What you have to do: Report how many lines in the entries below have the word "style" in them, and give no other words.

Top of Data provided

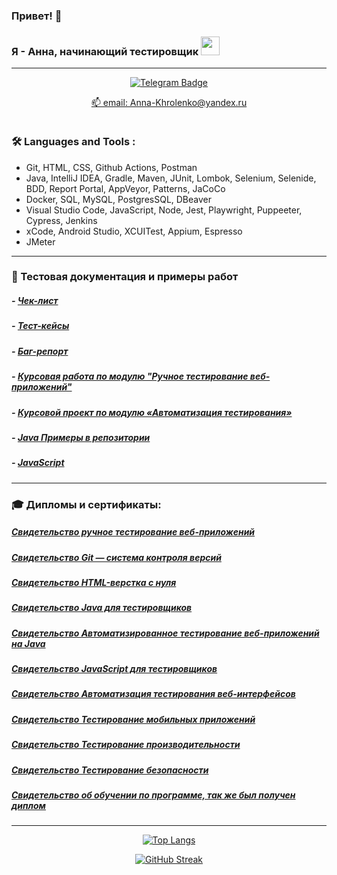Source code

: 


### Привет! 👋
### Я -  Анна, начинающий тестировщик <img src="https://user-images.githubusercontent.com/100095364/201468864-4071cb22-06fc-4cd6-b4f0-94acc9581ce1.gif" width="30">
---

<div id="badges" align="center">
  <a href="https://t.me/Anna_Kitsune_Kh">
    <img src="https://img.shields.io/badge/Telegram-blue?style=for-the-badge&logo=Telegram&logoColor=white" alt="Telegram Badge"/>
    <p>
      📫 email: Anna-Khrolenko@yandex.ru
    </p>
  </a>
  <img src="https://komarev.com/ghpvc/?username=your-github-Kitsune785&style=flat-square&color=blue" alt=""/>
</div>




### 🛠️ Languages and Tools :

- Git, HTML, CSS, Github Actions, Postman
- Java, IntelliJ IDEA, Gradle, Maven, JUnit, Lombok, Selenium, Selenide, BDD, Report Portal, AppVeyor, Patterns, JaCoCo
- Docker, SQL, MySQL, PostgresSQL, DBeaver
- Visual Studio Code, JavaScript, Node, Jest, Playwright, Puppeeter, Cypress, Jenkins
- xCode, Android Studio, XCUITest, Appium, Espresso
- JMeter


---
### :page_facing_up: Тестовая документация и примеры работ

##### - [Чек-лист](https://docs.google.com/spreadsheets/d/1vT9PxPBmFYfQbaoGwnZi5BtvvTKitFWZP1hFzM0qPYI/edit?usp=sharing)
##### - [Тест-кейсы](https://docs.google.com/spreadsheets/d/1ntEfCciKXQwk2b-naMXgHZULWttnF_jx48Ax-SAucpk/edit?usp=sharing)
##### - [Баг-репорт](https://docs.google.com/spreadsheets/d/1vHwokBy-XB_hlzMhgiztYhBUvo_ofZDbHX5T1oFY104/edit?usp=sharing)
##### - [Курсовая работа по модулю "Ручное тестирование веб-приложений"](https://docs.google.com/spreadsheets/d/15qeC6B_5inHcTEN25lKoOwRyY7sCcn8H_Y4xU7YH_ng/edit?usp=sharing)
##### - [Курсовой проект по модулю «Автоматизация тестирования»](https://github.com/Kitsune785/Coursework.git)
##### - [Java Примеры в репозитории](https://github.com/Kitsune785?tab=repositories)
##### - [JavaScript](https://github.com/Kitsune785/JavaScript-Sbjs-2-homeworks.git)


---
### :mortar_board: Дипломы и сертификаты:

##### [Свидетельство ручное тестирование веб-приложений](https://github.com/Kitsune785/Certificates/blob/main/%D0%A1%D0%B2%D0%B8%D0%B4%D0%B5%D1%82%D0%B5%D0%BB%D1%8C%D1%81%D1%82%D0%B2%D0%BE%20%D1%80%D1%83%D1%87%D0%BD%D0%BE%D0%B5%20%D1%82%D0%B5%D1%81%D1%82%D0%B8%D1%80%D0%BE%D0%B2%D0%B0%D0%BD%D0%B8%D0%B5%20%D0%B2%D0%B5%D0%B1-%D0%BF%D1%80%D0%B8%D0%BB%D0%BE%D0%B6%D0%B5%D0%BD%D0%B8%D0%B9.pdf)

##### [Свидетельство Git — система контроля версий](https://github.com/Kitsune785/Certificates/blob/main/%D0%A1%D0%B2%D0%B8%D0%B4%D0%B5%D1%82%D0%B5%D0%BB%D1%8C%D1%81%D1%82%D0%B2%D0%BE%20Git%20-%20%D1%81%D0%B8%D1%81%D1%82%D0%B5%D0%BC%D0%B0%20%D0%BA%D0%BE%D0%BD%D1%80%D0%BE%D0%BB%D1%8F%20%D0%B2%D0%B5%D1%80%D1%81%D0%B8%D0%B9.pdf)

##### [Свидетельство HTML-верстка с нуля](https://github.com/Kitsune785/Certificates/blob/main/%D0%A1%D0%B2%D0%B8%D0%B4%D0%B5%D1%82%D0%B5%D0%BB%D1%8C%D1%81%D1%82%D0%B2%D0%BE%20%D0%91%D0%BE%D0%BD%D1%83%D1%81%D0%BD%D1%8B%D0%B9%20%D0%BC%D0%BE%D0%B4%D1%83%D0%BB%D1%8C%20HTML-%D0%B2%D0%B5%D1%80%D1%81%D1%82%D0%BA%D0%B0%20%D1%81%20%D0%BD%D1%83%D0%BB%D1%8F%20%D0%B4%D0%BE%20%D0%BF%D0%B5%D1%80%D0%B2%D0%BE%D0%B3%D0%BE%20%D0%BC%D0%B0%D0%BA%D0%B5%D1%82%D0%B0.pdf)

##### [Свидетельство Java для тестировщиков](https://github.com/Kitsune785/Certificates/blob/main/%D0%A1%D0%B2%D0%B8%D0%B4%D0%B5%D1%82%D0%B5%D0%BB%D1%8C%D1%81%D1%82%D0%B2%D0%BE%20Java%20%D0%B4%D0%BB%D1%8F%20%D1%82%D0%B5%D1%81%D1%82%D0%B8%D1%80%D0%BE%D0%B2%D1%89%D0%B8%D0%BA%D0%BE%D0%B2.pdf)

##### [Свидетельство Автоматизированное тестирование веб-приложений на Java](https://github.com/Kitsune785/Certificates/blob/main/%D0%A1%D0%B2%D0%B8%D0%B4%D0%B5%D1%82%D0%B5%D0%BB%D1%8C%D1%81%D1%82%D0%B2%D0%BE%20%D0%90%D0%B2%D1%82%D0%BE%D0%BC%D0%B0%D1%82%D0%B8%D0%B7%D0%B8%D1%80%D0%BE%D0%B2%D0%B0%D0%BD%D0%BD%D0%BE%D0%B5%20%D1%82%D0%B5%D1%81%D1%82%D0%B8%D1%80%D0%BE%D0%B2%D0%B0%D0%BD%D0%B8%D0%B5%20%D0%B2%D0%B5%D0%B1-%D0%BF%D1%80%D0%B8%D0%BB%D0%BE%D0%B6%D0%B5%D0%BD%D0%B8%D0%B9%20%D0%BD%D0%B0%20Java.pdf)

##### [Свидетельство JavaScript для тестировщиков](https://github.com/Kitsune785/Certificates/blob/main/%D0%A1%D0%B2%D0%B8%D0%B4%D0%B5%D1%82%D0%B5%D0%BB%D1%8C%D1%81%D1%82%D0%B2%D0%BE%20JavaScript%20%D0%B4%D0%BB%D1%8F%20%D1%82%D0%B5%D1%81%D1%82%D0%B8%D1%80%D0%BE%D0%B2%D1%89%D0%B8%D0%BA%D0%BE%D0%B2.pdf)


##### [Свидетельство Автоматизация тестирования веб-интерфейсов](https://github.com/Kitsune785/Certificates/blob/main/%D0%A1%D0%B2%D0%B8%D0%B4%D0%B5%D1%82%D0%B5%D0%BB%D1%8C%D1%81%D1%82%D0%B2%D0%BE%20%D0%90%D0%B2%D1%82%D0%BE%D0%BC%D0%B0%D1%82%D0%B8%D0%B7%D0%B0%D1%86%D0%B8%D1%8F%20%D1%82%D0%B5%D1%81%D1%82%D0%B8%D1%80%D0%BE%D0%B2%D0%B0%D0%BD%D0%B8%D1%8F%20%D0%B2%D0%B5%D0%B1-%D0%B8%D0%BD%D1%82%D0%B5%D1%80%D1%84%D0%B5%D0%B9%D1%81%D0%BE%D0%B2.pdf)

##### [Свидетельство Тестирование мобильных приложений](https://github.com/Kitsune785/Certificates/blob/main/%D0%A1%D0%B2%D0%B8%D0%B4%D0%B5%D1%82%D0%B5%D0%BB%D1%8C%D1%81%D1%82%D0%B2%D0%BE%20%D0%A2%D0%B5%D1%81%D1%82%D0%B8%D1%80%D0%BE%D0%B2%D0%B0%D0%BD%D0%B8%D0%B5%20%D0%BC%D0%BE%D0%B1%D0%B8%D0%BB%D1%8C%D0%BD%D1%8B%D1%85%20%D0%BF%D1%80%D0%B8%D0%BB%D0%BE%D0%B6%D0%B5%D0%BD%D0%B8%D0%B9.pdf)

##### [Свидетельство Тестирование производительности](https://github.com/Kitsune785/Certificates/blob/main/%D0%A1%D0%B2%D0%B8%D0%B4%D0%B5%D1%82%D0%B5%D0%BB%D1%8C%D1%81%D1%82%D0%B2%D0%BE%20%D0%A2%D0%B5%D1%81%D1%82%D0%B8%D1%80%D0%BE%D0%B2%D0%B0%D0%BD%D0%B8%D0%B5%20%D0%BF%D1%80%D0%BE%D0%B8%D0%B7%D0%B2%D0%BE%D0%B4%D0%B8%D1%82%D0%B5%D0%BB%D1%8C%D0%BD%D0%BE%D1%81%D1%82%D0%B8.pdf)

##### [Свидетельство Тестирование безопасности](https://github.com/Kitsune785/Certificates/blob/main/%D0%A1%D0%B2%D0%B8%D0%B4%D0%B5%D1%82%D0%B5%D0%BB%D1%8C%D1%81%D1%82%D0%B2%D0%BE%20%D0%A2%D0%B5%D1%81%D1%82%D0%B8%D1%80%D0%BE%D0%B2%D0%B0%D0%BD%D0%B8%D0%B5%20%D0%B1%D0%B5%D0%B7%D0%BE%D0%BF%D0%B0%D1%81%D0%BD%D0%BE%D1%81%D1%82%D0%B8.pdf)

##### [Свидетельство об обучении по программе, так же был получен диплом](https://github.com/Kitsune785/Certificates/blob/main/%D0%A1%D0%B2%D0%B8%D0%B4%D0%B5%D1%82%D0%B5%D0%BB%D1%8C%D1%81%D1%82%D0%B2%D0%BE%20%D0%BE%D0%B1%20%D0%BE%D0%B1%D1%83%D1%87%D0%B5%D0%BD%D0%B8%D0%B8%20%D0%BF%D0%BE%20%D0%BF%D1%80%D0%BE%D0%B3%D1%80%D0%B0%D0%BC%D0%BC%D0%B5.pdf)




---


<div id="badges" align="center">
  
[![Top Langs](https://github-readme-stats.vercel.app/api/top-langs/?username=Kitsune785&layout=compact&theme=vision-friendly-dark)](https://github.com/anuraghazra/github-readme-stats)
  
</div>

<div id="badges" align="center">

[![GitHub Streak](http://github-readme-streak-stats.herokuapp.com?user=Kitsune785\&theme=dark&background=000000)](https://git.io/streak-stats)

</div>

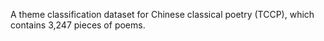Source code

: A theme classification dataset for Chinese classical poetry (TCCP), which contains 3,247 pieces of poems.
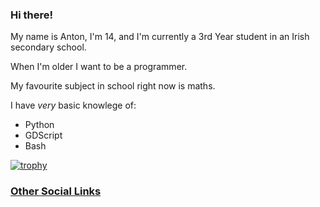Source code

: ### Hi there!

My name is Anton, I'm 14, and I'm currently a 3rd Year student in an Irish secondary school.

When I'm older I want to be a programmer.

My favourite subject in school right now is maths.

I have *very* basic knowlege of:
* Python
* GDScript
* Bash

[![trophy](https://github-profile-trophy.vercel.app/?username=anton-exe)](https://github.com/ryo-ma/github-profile-trophy)

### [Other Social Links](https://anton-exe.eu/sociallinks.html)
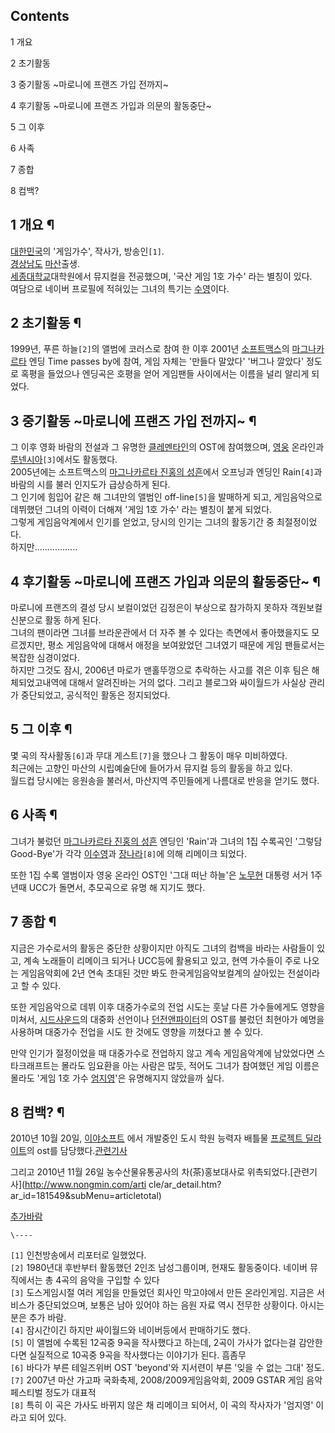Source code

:## Contents

    

1 개요

2 초기활동

3 중기활동 ~마로니에 프랜즈 가입 전까지~

4 후기활동 ~마로니에 프랜즈 가입과 의문의 활동중단~

5 그 이후

6 사족

7 종합

8 컴백?

## 1 개요 ¶

[대한민국](%EB%8C%80%ED%95%9C%EB%AF%BC%EA%B5%AD.md)의 '게임가수', 작사가, 방송인`[1]`.  
[경상남도](%EA%B2%BD%EC%83%81%EB%82%A8%EB%8F%84.md)
[마산](%EB%A7%88%EC%82%B0.md)출생.  
[세종대학교](%EC%84%B8%EC%A2%85%EB%8C%80%ED%95%99%EA%B5%90.md)대학원에서 뮤지컬을 전공했으며,
'국산 게임 1호 가수' 라는 별칭이 있다.  
여담으로 네이버 프로필에 적혀있는 그녀의 특기는 [수영](%EC%88%98%EC%98%81.md)이다.

## 2 초기활동 ¶

1999년, 푸른 하늘`[2]`의 앨범에 코러스로 참여 한 이후 2001년
[소프트맥스](%EC%86%8C%ED%94%84%ED%8A%B8%EB%A7%A5%EC%8A%A4.md)의
[마그나카르타](%EB%A7%88%EA%B7%B8%EB%82%98%EC%B9%B4%EB%A5%B4%ED%83%80.md) 엔딩 Time
passes by에 참여, 게임 자체는 '만들다 말았다' '버그나 깔았다' 정도로 혹평을 들었으나 엔딩곡은 호평을 얻어 게임팬들 사이에서는
이름을 널리 알리게 되었다.

## 3 중기활동 ~마로니에 프랜즈 가입 전까지~ ¶

그 이후 영화 바람의 전설과 그 유명한
[클레멘타인](%ED%81%B4%EB%A0%88%EB%A9%98%ED%83%80%EC%9D%B8.md)의 OST에 참여했으며,
[영웅](%EC%98%81%EC%9B%85.md) 온라인과
[루넨시아](%EB%A3%A8%EB%84%A8%EC%8B%9C%EC%95%84.md)`[3]`에서도 활동했다.  
2005년에는 소프트맥스의 [마그나카르타 진홍의 성흔](%EB%A7%88%EA%B7%B8%EB%82%98%EC%B9%B4%EB%A5%B4%ED%83%80%20%EC%A7%84%ED%99%8D%EC%9D%98%20%EC%84%B1%ED%9D%94.md)에서 오프닝과 엔딩인
Rain`[4]`과 바람의 시를 불러 인지도가 급상승하게 된다.  
그 인기에 힘입어 같은 해 그녀만의 앨범인 off-line`[5]`을 발매하게 되고, 게임음악으로 데뷔했던 그녀의 이력이 더해져 '게임 1호
가수' 라는 별칭이 붙게 되었다.  
그렇게 게임음악계에서 인기를 얻었고, 당시의 인기는 그녀의 활동기간 중 최절정이었다.  
하지만.................

  

## 4 후기활동 ~마로니에 프랜즈 가입과 의문의 활동중단~ ¶

마로니에 프랜즈의 결성 당시 보컬이었던 김정은이 부상으로 참가하지 못하자 객원보컬 신분으로 활동 하게 된다.  
그녀의 팬이라면 그녀를 브라운관에서 더 자주 볼 수 있다는 측면에서 좋아했을지도 모르겠지만, 평소 게임음악에 대해서 애정을 보여왔었던
그녀였기 때문에 게임 팬들로서는 복잡한 심경이었다.  
하지만 그것도 잠시, 2006년 마로가 맨홀뚜껑으로 추락하는 사고를 겪은 이후 팀은 해체되었고내역에 대해서 알려진바는 거의 없다. 그리고
블로그와 싸이월드가 사실상 관리가 중단되었고, 공식적인 활동은 정지되었다.

  

## 5 그 이후 ¶

몇 곡의 작사활동`[6]`과 무대 게스트`[7]`을 했으나 그 활동이 매우 미비하였다.  
최근에는 고향인 마산의 시립예술단에 들어가서 뮤지컬 등의 활동을 하고 있다.  
월드컵 당시에는 응원송을 불러서, 마산지역 주민들에게 나름대로 반응을 얻기도 했다.

## 6 사족 ¶

그녀가 불렀던 [마그나카르타 진홍의 성흔](%EB%A7%88%EA%B7%B8%EB%82%98%EC%B9%B4%EB%A5%B4%ED%83%80%20%EC%A7%84%ED%99%8D%EC%9D%98%20%EC%84%B1%ED%9D%94.md) 엔딩인 'Rain'과 그녀의 1집
수록곡인 '그렇담 Good-Bye'가 각각 [이수영](%EC%9D%B4%EC%88%98%EC%98%81.md)과
[장나라](%EC%9E%A5%EB%82%98%EB%9D%BC.md)`[8]`에 의해 리메이크 되었다.

  

또한 1집 수록 앨범이자 영웅 온라인 OST인 '그대 떠난 하늘'은 [노무현](%EB%85%B8%EB%AC%B4%ED%98%84.md)
대통령 서거 1주년때 UCC가 돌면서, 추모곡으로 유명 해 지기도 했다.

## 7 종합 ¶

지금은 가수로서의 활동은 중단한 상황이지만 아직도 그녀의 컴백을 바라는 사람들이 있고, 계속 노래들이 리메이크 되거나 UCC등에 활용되고
있고, 현역 가수들이 주로 나오는 게임음악회에 2년 연속 초대된 것만 봐도 한국게임음악보컬계의 살아있는 전설이라고 할 수 있다.  

  

또한 게임음악으로 데뷔 이후 대중가수로의 전업 시도는 훗날 다른 가수들에게도 영향을 미쳐서,
[시드사운드](%EC%8B%9C%EB%93%9C%EC%82%AC%EC%9A%B4%EB%93%9C.md)의 대중화 선언이나
[던전앤파이터](%EB%8D%98%EC%A0%84%EC%95%A4%ED%8C%8C%EC%9D%B4%ED%84%B0.md)의 OST를
불렀던 최현아가 예명을 사용하며 대중가수 전업을 시도 한 것에도 영향을 끼쳤다고 볼 수 있다.  

  

만약 인기가 절정이었을 때 대중가수로 전업하지 않고 계속 게임음악계에 남았었다면 스타크래프트는 몰라도 임요환을 아는 사람은 많듯, 적어도
그녀가 참여했던 게임 이름은 몰라도 '게임 1호 가수 [엄지영](%EC%97%84%EC%A7%80%EC%98%81.md)'은 유명해지지
않았을까 싶다.

  

## 8 컴백? ¶

2010년 10월 20일, [이야소프트](%EC%9D%B4%EC%95%BC%EC%86%8C%ED%94%84%ED%8A%B8.md) 에서
개발중인 도시 학원 능력자 배틀물 [프로젝트 딜라이트](%ED%94%84%EB%A1%9C%EC%A0%9D%ED%8A%B8%20%EB%94%9C%EB%9D%BC%EC%9D%B4%ED%8A%B8.md)의 ost를
담당했다.[관련기사](http://www.thisisgame.com/board/view.php?id=519940&category=101)

  

그리고 2010년 11월 26일 농수산물유통공사의 차(茶)홍보대사로 위촉되었다.[관련기사](http://www.nongmin.com/arti
cle/ar_detail.htm?ar_id=181549&subMenu=articletotal)

  

[추가바람](%EC%B6%94%EA%B0%80%EB%B0%94%EB%9E%8C.md)

`\----`

`[1]` 인천방송에서 리포터로 일했었다.  
`[2]` 1980년대 후반부터 활동했던 2인조 남성그룹이며, 현재도 활동중이다. 네이버 뮤직에서는 총 4곡의 음악을 구입할 수 있다  
`[3]` 도스게임시절 여러 게임을 만들었던 회사인 막고야에서 만든 온라인게임. 지금은 서비스가 중단되었으며, 보통은 남아 있어야 하는 음원
자료 역시 전무한 상황이다. 아시는 분은 추가 바람.  
`[4]` 잠시간이긴 하지만 싸이월드와 네이버등에서 판매하기도 했다.  
`[5]` 이 앨범에 수록된 12곡중 9곡을 작사했다고 하는데, 2곡이 가사가 없다는걸 감안한다면 실질적으로 10곡중 9곡을 작사했다는
이야기가 된다. 흠좀무  
`[6]` 바다가 부른 테일즈위버 OST 'beyond'와 지서련이 부른 '잊을 수 없는 그대' 정도.  
`[7]` 2007년 마산 가고파 국화축제, 2008/2009게임음악회, 2009 GSTAR 게임 음악 페스티벌 정도가 대표적  
`[8]` 특히 이 곡은 가사도 바뀌지 않은 채 리메이크 되어서, 이 곡의 작사자가 '엄지영' 이라고 되어 있다.

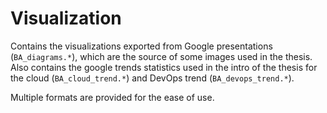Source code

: # Visualization

Contains the visualizations exported from Google presentations (`BA_diagrams.*`), which are the source of some images used in the thesis. Also contains the google trends statistics used in the intro of the thesis for the cloud  (`BA_cloud_trend.*`) and DevOps trend (`BA_devops_trend.*`).

Multiple formats are provided for the ease of use.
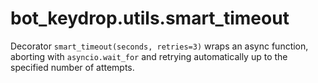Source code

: # bot_keydrop.utils.smart_timeout

Decorator `smart_timeout(seconds, retries=3)` wraps an async function,
aborting with `asyncio.wait_for` and retrying automatically up to the
specified number of attempts.
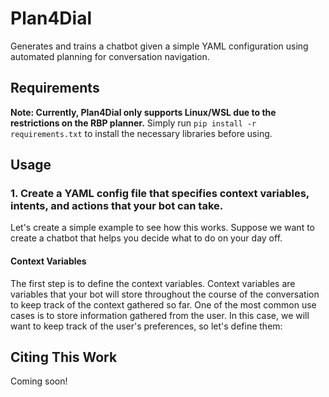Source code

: # Plan4Dial

Generates and trains a chatbot given a simple YAML configuration using automated planning for conversation navigation.

## Requirements
**Note: Currently, Plan4Dial only supports Linux/WSL due to the restrictions on the RBP planner.**
Simply run `pip install -r requirements.txt` to install the necessary libraries before using.

## Usage
### 1. Create a YAML config file that specifies context variables, intents, and actions that your bot can take.
Let's create a simple example to see how this works. Suppose we want to create a chatbot that helps you decide what to do on your day off.
#### Context Variables
The first step is to define the context variables. Context variables are variables that your bot will store throughout the course of the conversation to keep track of the context gathered so far. One of the most common use cases is to store information gathered from the user. In this case, we will want to keep track of the user's preferences, so let's define them:

## Citing This Work
Coming soon!
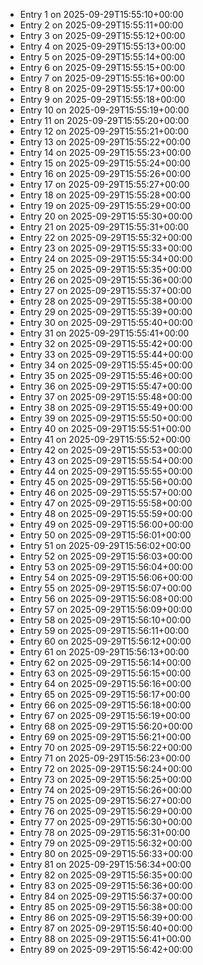 - Entry 1 on 2025-09-29T15:55:10+00:00
- Entry 2 on 2025-09-29T15:55:11+00:00
- Entry 3 on 2025-09-29T15:55:12+00:00
- Entry 4 on 2025-09-29T15:55:13+00:00
- Entry 5 on 2025-09-29T15:55:14+00:00
- Entry 6 on 2025-09-29T15:55:15+00:00
- Entry 7 on 2025-09-29T15:55:16+00:00
- Entry 8 on 2025-09-29T15:55:17+00:00
- Entry 9 on 2025-09-29T15:55:18+00:00
- Entry 10 on 2025-09-29T15:55:19+00:00
- Entry 11 on 2025-09-29T15:55:20+00:00
- Entry 12 on 2025-09-29T15:55:21+00:00
- Entry 13 on 2025-09-29T15:55:22+00:00
- Entry 14 on 2025-09-29T15:55:23+00:00
- Entry 15 on 2025-09-29T15:55:24+00:00
- Entry 16 on 2025-09-29T15:55:26+00:00
- Entry 17 on 2025-09-29T15:55:27+00:00
- Entry 18 on 2025-09-29T15:55:28+00:00
- Entry 19 on 2025-09-29T15:55:29+00:00
- Entry 20 on 2025-09-29T15:55:30+00:00
- Entry 21 on 2025-09-29T15:55:31+00:00
- Entry 22 on 2025-09-29T15:55:32+00:00
- Entry 23 on 2025-09-29T15:55:33+00:00
- Entry 24 on 2025-09-29T15:55:34+00:00
- Entry 25 on 2025-09-29T15:55:35+00:00
- Entry 26 on 2025-09-29T15:55:36+00:00
- Entry 27 on 2025-09-29T15:55:37+00:00
- Entry 28 on 2025-09-29T15:55:38+00:00
- Entry 29 on 2025-09-29T15:55:39+00:00
- Entry 30 on 2025-09-29T15:55:40+00:00
- Entry 31 on 2025-09-29T15:55:41+00:00
- Entry 32 on 2025-09-29T15:55:42+00:00
- Entry 33 on 2025-09-29T15:55:44+00:00
- Entry 34 on 2025-09-29T15:55:45+00:00
- Entry 35 on 2025-09-29T15:55:46+00:00
- Entry 36 on 2025-09-29T15:55:47+00:00
- Entry 37 on 2025-09-29T15:55:48+00:00
- Entry 38 on 2025-09-29T15:55:49+00:00
- Entry 39 on 2025-09-29T15:55:50+00:00
- Entry 40 on 2025-09-29T15:55:51+00:00
- Entry 41 on 2025-09-29T15:55:52+00:00
- Entry 42 on 2025-09-29T15:55:53+00:00
- Entry 43 on 2025-09-29T15:55:54+00:00
- Entry 44 on 2025-09-29T15:55:55+00:00
- Entry 45 on 2025-09-29T15:55:56+00:00
- Entry 46 on 2025-09-29T15:55:57+00:00
- Entry 47 on 2025-09-29T15:55:58+00:00
- Entry 48 on 2025-09-29T15:55:59+00:00
- Entry 49 on 2025-09-29T15:56:00+00:00
- Entry 50 on 2025-09-29T15:56:01+00:00
- Entry 51 on 2025-09-29T15:56:02+00:00
- Entry 52 on 2025-09-29T15:56:03+00:00
- Entry 53 on 2025-09-29T15:56:04+00:00
- Entry 54 on 2025-09-29T15:56:06+00:00
- Entry 55 on 2025-09-29T15:56:07+00:00
- Entry 56 on 2025-09-29T15:56:08+00:00
- Entry 57 on 2025-09-29T15:56:09+00:00
- Entry 58 on 2025-09-29T15:56:10+00:00
- Entry 59 on 2025-09-29T15:56:11+00:00
- Entry 60 on 2025-09-29T15:56:12+00:00
- Entry 61 on 2025-09-29T15:56:13+00:00
- Entry 62 on 2025-09-29T15:56:14+00:00
- Entry 63 on 2025-09-29T15:56:15+00:00
- Entry 64 on 2025-09-29T15:56:16+00:00
- Entry 65 on 2025-09-29T15:56:17+00:00
- Entry 66 on 2025-09-29T15:56:18+00:00
- Entry 67 on 2025-09-29T15:56:19+00:00
- Entry 68 on 2025-09-29T15:56:20+00:00
- Entry 69 on 2025-09-29T15:56:21+00:00
- Entry 70 on 2025-09-29T15:56:22+00:00
- Entry 71 on 2025-09-29T15:56:23+00:00
- Entry 72 on 2025-09-29T15:56:24+00:00
- Entry 73 on 2025-09-29T15:56:25+00:00
- Entry 74 on 2025-09-29T15:56:26+00:00
- Entry 75 on 2025-09-29T15:56:27+00:00
- Entry 76 on 2025-09-29T15:56:29+00:00
- Entry 77 on 2025-09-29T15:56:30+00:00
- Entry 78 on 2025-09-29T15:56:31+00:00
- Entry 79 on 2025-09-29T15:56:32+00:00
- Entry 80 on 2025-09-29T15:56:33+00:00
- Entry 81 on 2025-09-29T15:56:34+00:00
- Entry 82 on 2025-09-29T15:56:35+00:00
- Entry 83 on 2025-09-29T15:56:36+00:00
- Entry 84 on 2025-09-29T15:56:37+00:00
- Entry 85 on 2025-09-29T15:56:38+00:00
- Entry 86 on 2025-09-29T15:56:39+00:00
- Entry 87 on 2025-09-29T15:56:40+00:00
- Entry 88 on 2025-09-29T15:56:41+00:00
- Entry 89 on 2025-09-29T15:56:42+00:00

Bottom of Data provided

Exercise answer: 2